E aqui há se de contar o confinamento desde o momento da entrada dele na embaixada do Equador, em 2012, passando depois pela “Prisão de Sua Majestade Belmarsh” desde 2019, no Reino Unido, prisão conhecida também como “Baía de Guantánamo da Grã-Bretanha”, tal o modo como tratadas as pessoas ali encarceradas.

Prisão reservada a presos masculinos, Belmarsh abriga “presos de alto perfil”, curiosa definição reservada àqueles relacionados à segurança nacional.

Dentro de Bermarsch, há 48 celas individuais.

Parecida com Guantánamo, a odiosa prisão dos Estados Unidos em território cubano, porque ali encarcerados suspeitos de terrorismo sem qualquer acusação, e por longo tempo.

É a prisão mais dura da Inglaterra, alvo de muitas denúncias de torturas, à semelhança, insista-se, de Guantánamo.

Ali Assange viveu cinco anos, o mais tormentoso, sofrido momento da saga dele.

Houve muita mobilização de expressivos intelectuais, militantes de direitos humanos de todo o mundo, de várias autoridades, Lula entre elas, em favor da libertação dele.
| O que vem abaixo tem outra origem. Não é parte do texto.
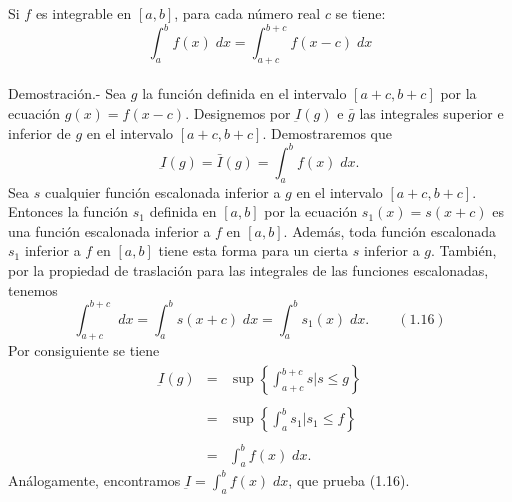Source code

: \begin{multicols}{2}
\begin{teo} Si $f$ es integrable en $[a,b]$, para cada número real $c$ se tiene: $$\int_a^b f(x) \; dx = \int_{a+c}^{b+c} f(x-c)\; dx$$\\
    Demostración.-\; Sea $g$ la función definida en el intervalo $[a+c,b+c]$ por la ecuación $g(x) = f(x-c)$. Designemos por $\underbar{I}(g)$ e $\bar{g}$ las integrales superior e inferior de $g$ en el intervalo $[a+c,b+c]$. Demostraremos que $$\underbar{I}(g) = \bar{I}(g) = \int_a^b f(x) \; dx.$$
    Sea $s$ cualquier función escalonada inferior a $g$ en el intervalo $[a+c,b+c]$. Entonces la función $s_1$ definida en $[a,b]$ por la ecuación $s_1(x) = s(x+c)$ es una función escalonada inferior a $f$ en $[a,b]$. Además, toda función escalonada $s_1$ inferior a $f$ en $[a,b]$ tiene esta forma para un cierta $s$ inferior a $g$. También, por la propiedad de traslación para las integrales de las funciones escalonadas, tenemos $$\int_{a+c}^{b+c} \; dx = \int_a^b s(x+c)\; dx = \int_a^b s_1(x)\; dx. \qquad (1.16)$$
    Por consiguiente se tiene 
    $$\begin{array}{rcl}
	\underbar{I}(g) &=& \sup\left\{\int_{a+c}^{b+c} s | s \leq g\right\}\\\\
			&=&  \sup \left\{\int_a^b s_1 | s_1 \leq f\right\}\\\\
			&=&\displaystyle\int_a^b f(x) \; dx.
    \end{array}$$
    Análogamente, encontramos $\underbar{I} = \int_a^b f(x)\; dx$, que prueba (1.16).\\\\ 
    
\end{teo}


\end{multicols}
Pouco da própria mídia empresarial.

Pouco também das redes sociais tradicionais.

O jornalismo parecia ter vergonha de Assange.

E tinha alguma razão para tanto.

À euforia do mundo democrático diante da libertação dele, dos defensores de direitos humanos, da liberdade de opinião, à euforia dos defensores do jornalismo livre, aquele da utopia da busca da verdade, a isso tudo corresponderam notas de pé de página da mídia tradicional.

E um noticiário insosso, “objetivo”, a naturalizar os processos persecutórios estadunidenses, como a dar razão a todos os procedimentos do império contra o jornalista.

Provável, e não o diz, essa mídia condene a atividade de Assange.

Talvez imagine, só para argumentar ela diria, Assange trabalhe fora dos parâmetros estabelecidos por ela, mídia tradicional.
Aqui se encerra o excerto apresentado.